The Mashpee Wampanoag Tribe, whose ancestors met the Pilgrims when they landed at Plymouth, received a letter from the Department of the Interior Assistant Secretary Tara Sweeney (l.) saying the BIA could not find justification for putting their land in Taunton into trust. While there is still some legislation being proposed, the decision will negatively impact the tribe’s ability to build its First Light casino.

The Mashpee Wampanoag Tribe, which seeks to build the “First Light” casino, in Taunton, was turned down by the Department of the Interior in its bid to put the tribe’s land in Taunton and Martha’s Vineyard into trust.

In 2015, the Obama administration put the tribe’s 321 acres into trust, opening the door to development of the $1 billion casino, which would be financed by Genting of Malaysia.
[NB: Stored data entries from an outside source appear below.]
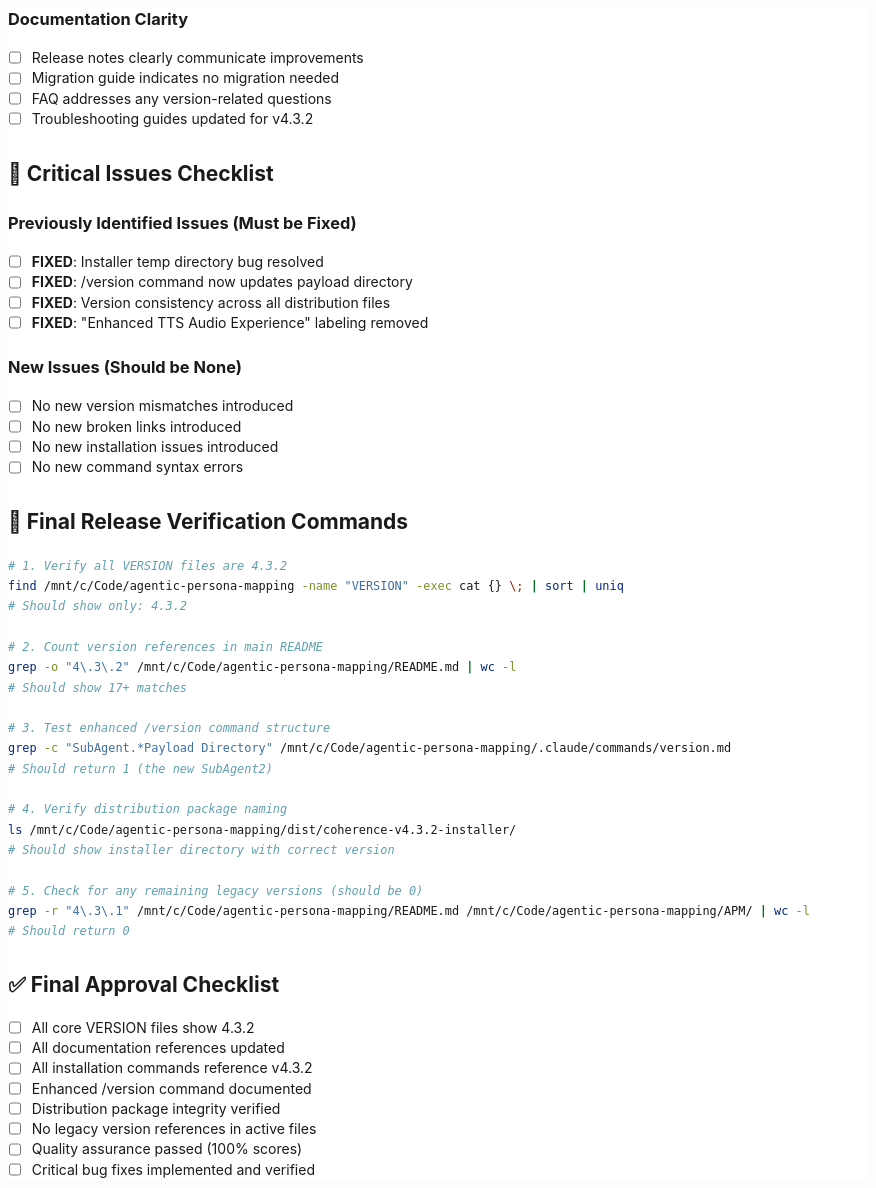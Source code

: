 ### Documentation Clarity
- [ ] Release notes clearly communicate improvements
- [ ] Migration guide indicates no migration needed
- [ ] FAQ addresses any version-related questions
- [ ] Troubleshooting guides updated for v4.3.2

## 🚨 Critical Issues Checklist

### Previously Identified Issues (Must be Fixed)
- [ ] **FIXED**: Installer temp directory bug resolved
- [ ] **FIXED**: /version command now updates payload directory
- [ ] **FIXED**: Version consistency across all distribution files
- [ ] **FIXED**: "Enhanced TTS Audio Experience" labeling removed

### New Issues (Should be None)
- [ ] No new version mismatches introduced
- [ ] No new broken links introduced
- [ ] No new installation issues introduced
- [ ] No new command syntax errors

## 🎯 Final Release Verification Commands

```bash
# 1. Verify all VERSION files are 4.3.2
find /mnt/c/Code/agentic-persona-mapping -name "VERSION" -exec cat {} \; | sort | uniq
# Should show only: 4.3.2

# 2. Count version references in main README
grep -o "4\.3\.2" /mnt/c/Code/agentic-persona-mapping/README.md | wc -l  
# Should show 17+ matches

# 3. Test enhanced /version command structure
grep -c "SubAgent.*Payload Directory" /mnt/c/Code/agentic-persona-mapping/.claude/commands/version.md
# Should return 1 (the new SubAgent2)

# 4. Verify distribution package naming
ls /mnt/c/Code/agentic-persona-mapping/dist/coherence-v4.3.2-installer/
# Should show installer directory with correct version

# 5. Check for any remaining legacy versions (should be 0)
grep -r "4\.3\.1" /mnt/c/Code/agentic-persona-mapping/README.md /mnt/c/Code/agentic-persona-mapping/APM/ | wc -l
# Should return 0
```

## ✅ Final Approval Checklist

- [ ] All core VERSION files show 4.3.2
- [ ] All documentation references updated
- [ ] All installation commands reference v4.3.2
- [ ] Enhanced /version command documented
- [ ] Distribution package integrity verified
- [ ] No legacy version references in active files
- [ ] Quality assurance passed (100% scores)
- [ ] Critical bug fixes implemented and verified
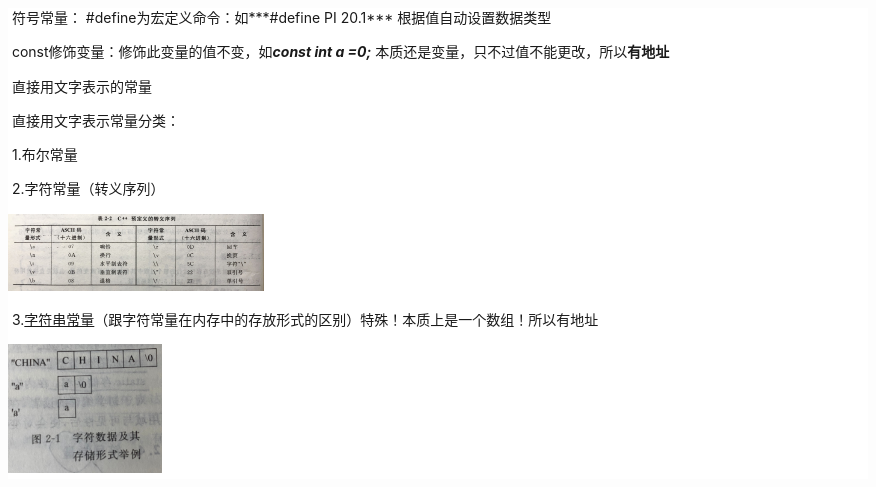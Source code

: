 ​					符号常量： #define为宏定义命令：如***#define PI 20.1***	根据值自动设置数据类型

​					const修饰变量：修饰此变量的值不变，如***const int a =0;***	本质还是变量，只不过值不能更改，所以**有地址**

​					直接用文字表示的常量

​				直接用文字表示常量分类：

​					1.布尔常量

​					2.字符常量（转义序列）

​						<img src="c++Notes.assets/zhuanyi.png" alt="zhuanyi" style="zoom:25%;" />

​					3.[字符串常量](#6.字符串)（跟字符常量在内存中的存放形式的区别）特殊！本质上是一个数组！所以有地址

​						<img src="c++Notes.assets/String.png" alt="String" style="zoom:15%;" />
But in a lawsuit a year later, a federal judge rejected the BIA’s original justification for putting the land into trust, saying it violated the U.S. Supreme Court’s ruling in Carcieri Vs. Salazar that tribes that weren’t “under federal jurisdiction” after 1934 can’t put land into trust. The tribe achieved federal recognition in 2007.
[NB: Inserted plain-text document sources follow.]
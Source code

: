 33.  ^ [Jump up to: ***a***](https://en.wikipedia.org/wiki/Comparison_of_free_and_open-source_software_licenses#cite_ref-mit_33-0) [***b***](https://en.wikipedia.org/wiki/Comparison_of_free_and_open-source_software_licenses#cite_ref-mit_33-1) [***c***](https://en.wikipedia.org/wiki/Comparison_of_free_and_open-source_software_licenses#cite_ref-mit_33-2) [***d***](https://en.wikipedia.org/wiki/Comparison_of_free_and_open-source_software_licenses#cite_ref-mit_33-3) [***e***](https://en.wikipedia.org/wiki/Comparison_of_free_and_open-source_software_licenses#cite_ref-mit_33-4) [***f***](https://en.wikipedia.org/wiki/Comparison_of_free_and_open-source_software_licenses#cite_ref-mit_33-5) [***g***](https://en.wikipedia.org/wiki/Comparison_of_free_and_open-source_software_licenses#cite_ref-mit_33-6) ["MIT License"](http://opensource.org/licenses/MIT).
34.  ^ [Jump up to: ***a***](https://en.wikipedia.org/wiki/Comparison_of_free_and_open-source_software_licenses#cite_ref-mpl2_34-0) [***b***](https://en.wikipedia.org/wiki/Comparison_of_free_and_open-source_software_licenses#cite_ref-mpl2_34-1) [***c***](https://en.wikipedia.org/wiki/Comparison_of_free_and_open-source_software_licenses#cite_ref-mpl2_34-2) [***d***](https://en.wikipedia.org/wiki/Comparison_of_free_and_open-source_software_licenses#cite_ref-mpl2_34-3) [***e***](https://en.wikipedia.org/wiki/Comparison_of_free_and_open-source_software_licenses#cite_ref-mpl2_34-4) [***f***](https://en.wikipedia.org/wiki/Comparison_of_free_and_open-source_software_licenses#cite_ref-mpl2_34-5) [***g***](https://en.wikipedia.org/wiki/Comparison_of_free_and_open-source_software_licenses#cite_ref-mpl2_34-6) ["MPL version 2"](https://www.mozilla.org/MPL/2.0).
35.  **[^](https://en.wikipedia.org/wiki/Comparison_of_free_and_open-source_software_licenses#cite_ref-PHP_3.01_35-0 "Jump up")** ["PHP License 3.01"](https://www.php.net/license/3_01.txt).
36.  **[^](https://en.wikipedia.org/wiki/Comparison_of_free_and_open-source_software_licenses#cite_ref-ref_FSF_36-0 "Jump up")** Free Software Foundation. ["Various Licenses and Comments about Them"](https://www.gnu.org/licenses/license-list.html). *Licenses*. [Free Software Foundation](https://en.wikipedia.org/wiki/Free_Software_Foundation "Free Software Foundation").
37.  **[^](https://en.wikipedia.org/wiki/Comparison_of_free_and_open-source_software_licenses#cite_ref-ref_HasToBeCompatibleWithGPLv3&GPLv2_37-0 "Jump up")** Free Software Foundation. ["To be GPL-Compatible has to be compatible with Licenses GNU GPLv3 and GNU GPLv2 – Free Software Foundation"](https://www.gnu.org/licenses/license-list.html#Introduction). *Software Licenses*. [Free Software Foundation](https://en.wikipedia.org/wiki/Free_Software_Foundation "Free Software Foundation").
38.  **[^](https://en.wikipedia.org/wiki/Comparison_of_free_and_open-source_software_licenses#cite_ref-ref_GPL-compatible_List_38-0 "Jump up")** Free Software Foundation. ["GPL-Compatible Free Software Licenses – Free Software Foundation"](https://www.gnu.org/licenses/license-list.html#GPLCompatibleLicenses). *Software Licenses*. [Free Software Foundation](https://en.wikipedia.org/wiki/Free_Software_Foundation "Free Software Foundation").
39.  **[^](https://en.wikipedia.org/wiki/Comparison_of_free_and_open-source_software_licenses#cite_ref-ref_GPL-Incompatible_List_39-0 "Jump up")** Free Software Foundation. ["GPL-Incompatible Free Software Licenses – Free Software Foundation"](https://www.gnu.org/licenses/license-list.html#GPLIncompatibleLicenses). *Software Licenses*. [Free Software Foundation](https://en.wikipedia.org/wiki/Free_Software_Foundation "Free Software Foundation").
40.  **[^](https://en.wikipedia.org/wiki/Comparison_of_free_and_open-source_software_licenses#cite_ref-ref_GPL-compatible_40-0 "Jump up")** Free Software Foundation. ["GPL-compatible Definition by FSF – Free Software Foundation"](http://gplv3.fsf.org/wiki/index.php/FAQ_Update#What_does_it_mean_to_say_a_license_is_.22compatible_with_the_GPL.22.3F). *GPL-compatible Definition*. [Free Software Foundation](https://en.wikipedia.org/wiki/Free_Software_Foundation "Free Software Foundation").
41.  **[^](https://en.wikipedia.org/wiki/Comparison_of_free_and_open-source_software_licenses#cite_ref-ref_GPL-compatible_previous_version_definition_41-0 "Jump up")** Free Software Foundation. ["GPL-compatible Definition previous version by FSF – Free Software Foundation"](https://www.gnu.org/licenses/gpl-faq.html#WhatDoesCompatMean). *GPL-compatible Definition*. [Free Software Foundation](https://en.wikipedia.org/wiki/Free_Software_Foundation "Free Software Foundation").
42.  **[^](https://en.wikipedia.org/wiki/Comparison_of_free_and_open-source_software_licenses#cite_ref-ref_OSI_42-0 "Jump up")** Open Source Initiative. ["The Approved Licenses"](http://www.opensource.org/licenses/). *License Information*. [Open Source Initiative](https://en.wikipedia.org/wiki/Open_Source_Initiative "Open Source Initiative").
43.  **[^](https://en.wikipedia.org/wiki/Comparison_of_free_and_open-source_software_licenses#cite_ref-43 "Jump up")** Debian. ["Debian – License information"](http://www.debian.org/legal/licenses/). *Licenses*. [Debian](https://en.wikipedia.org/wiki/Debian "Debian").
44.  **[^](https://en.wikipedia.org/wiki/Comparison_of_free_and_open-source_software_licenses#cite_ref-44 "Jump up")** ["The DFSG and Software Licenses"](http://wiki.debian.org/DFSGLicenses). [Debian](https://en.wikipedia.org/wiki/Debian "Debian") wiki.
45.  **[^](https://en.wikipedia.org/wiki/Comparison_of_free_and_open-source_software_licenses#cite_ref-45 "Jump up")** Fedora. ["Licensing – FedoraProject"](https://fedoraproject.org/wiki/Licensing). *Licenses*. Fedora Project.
The federal judge, William Young said the department used faulty justification for putting the land into trust but said it could try to find a different legal justification, if possible.

The department has been trying to secure the land into trust using a different legal category for “Indian.” The department has also tried to argue that because the tribe was under the control of Massachusetts for the last 400 years that this was the equivalent of being under federal jurisdiction.
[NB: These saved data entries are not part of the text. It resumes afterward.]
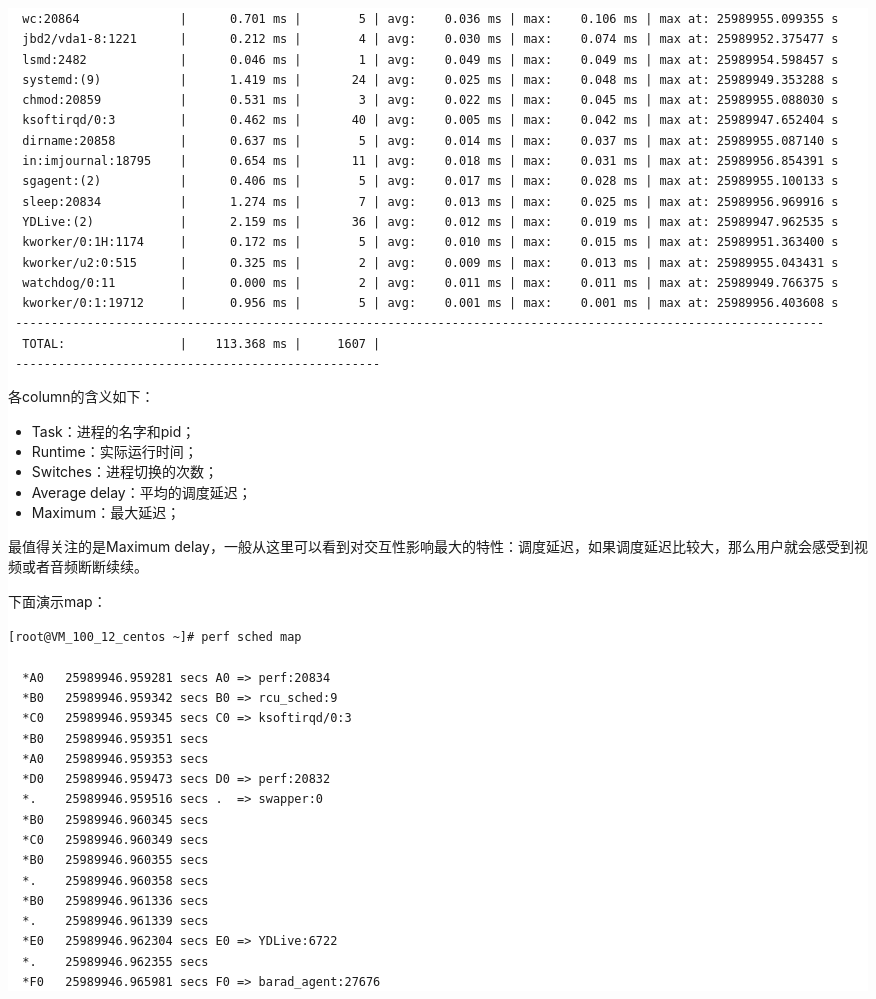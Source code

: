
 ```shell
  wc:20864              |      0.701 ms |        5 | avg:    0.036 ms | max:    0.106 ms | max at: 25989955.099355 s
  jbd2/vda1-8:1221      |      0.212 ms |        4 | avg:    0.030 ms | max:    0.074 ms | max at: 25989952.375477 s
  lsmd:2482             |      0.046 ms |        1 | avg:    0.049 ms | max:    0.049 ms | max at: 25989954.598457 s
  systemd:(9)           |      1.419 ms |       24 | avg:    0.025 ms | max:    0.048 ms | max at: 25989949.353288 s
  chmod:20859           |      0.531 ms |        3 | avg:    0.022 ms | max:    0.045 ms | max at: 25989955.088030 s
  ksoftirqd/0:3         |      0.462 ms |       40 | avg:    0.005 ms | max:    0.042 ms | max at: 25989947.652404 s
  dirname:20858         |      0.637 ms |        5 | avg:    0.014 ms | max:    0.037 ms | max at: 25989955.087140 s
  in:imjournal:18795    |      0.654 ms |       11 | avg:    0.018 ms | max:    0.031 ms | max at: 25989956.854391 s
  sgagent:(2)           |      0.406 ms |        5 | avg:    0.017 ms | max:    0.028 ms | max at: 25989955.100133 s
  sleep:20834           |      1.274 ms |        7 | avg:    0.013 ms | max:    0.025 ms | max at: 25989956.969916 s
  YDLive:(2)            |      2.159 ms |       36 | avg:    0.012 ms | max:    0.019 ms | max at: 25989947.962535 s
  kworker/0:1H:1174     |      0.172 ms |        5 | avg:    0.010 ms | max:    0.015 ms | max at: 25989951.363400 s
  kworker/u2:0:515      |      0.325 ms |        2 | avg:    0.009 ms | max:    0.013 ms | max at: 25989955.043431 s
  watchdog/0:11         |      0.000 ms |        2 | avg:    0.011 ms | max:    0.011 ms | max at: 25989949.766375 s
  kworker/0:1:19712     |      0.956 ms |        5 | avg:    0.001 ms | max:    0.001 ms | max at: 25989956.403608 s
 -----------------------------------------------------------------------------------------------------------------
  TOTAL:                |    113.368 ms |     1607 |
 ---------------------------------------------------
```
各column的含义如下：  
* Task：进程的名字和pid；
* Runtime：实际运行时间；
* Switches：进程切换的次数；
* Average delay：平均的调度延迟；
* Maximum：最大延迟；

最值得关注的是Maximum delay，一般从这里可以看到对交互性影响最大的特性：调度延迟，如果调度延迟比较大，那么用户就会感受到视频或者音频断断续续。  

下面演示map：  
```shell
[root@VM_100_12_centos ~]# perf sched map

  *A0   25989946.959281 secs A0 => perf:20834
  *B0   25989946.959342 secs B0 => rcu_sched:9
  *C0   25989946.959345 secs C0 => ksoftirqd/0:3
  *B0   25989946.959351 secs 
  *A0   25989946.959353 secs 
  *D0   25989946.959473 secs D0 => perf:20832
  *.    25989946.959516 secs .  => swapper:0
  *B0   25989946.960345 secs 
  *C0   25989946.960349 secs 
  *B0   25989946.960355 secs 
  *.    25989946.960358 secs 
  *B0   25989946.961336 secs 
  *.    25989946.961339 secs 
  *E0   25989946.962304 secs E0 => YDLive:6722
  *.    25989946.962355 secs 
  *F0   25989946.965981 secs F0 => barad_agent:27676
```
The department dropped its own appeal of Young’s decision in 2017.

In a letter to Tribal Chairman Cedric Cromwell, Assistant Secretary of Indian Affairs Tara Sweeney said that the evidence presented provides no indication of federal authority to prove they were “under federal jurisdiction.”

While the state was apparently aware of the tribe, the federal government held no authority over it, according to Sweeney.

“Because the tribe was not ‘under federal jurisdiction’ in 1934, the tribe does not qualify under the IRA’s first definition of ‘Indian,’” said Sweeney. “Nor does it qualify under the second definition, as that definition has been interpreted by the United States District Court for the District of Massachusetts.”

Because of the BIA ruling, the tribe is now depending on a bill that moving through Congress that would accomplish the same thing, but by Congressional fiat. Two weeks ago tribal Vice Chairman Jessie “Little Doe” Baird testified before the U.S. Senate Committee on Indian Affairs.

The Interior Department has taken no position on the bill. Cromwell asked people to rally around the bill.

“I am asking people of good will and all those concerned with justice for the indigenous people of this land—the first Americans—to stand with us in calling on Congress to protect our reservation and ensure we are don’t become the first tribe since the dark days of the Termination Era to lose its land,” Cromwell said.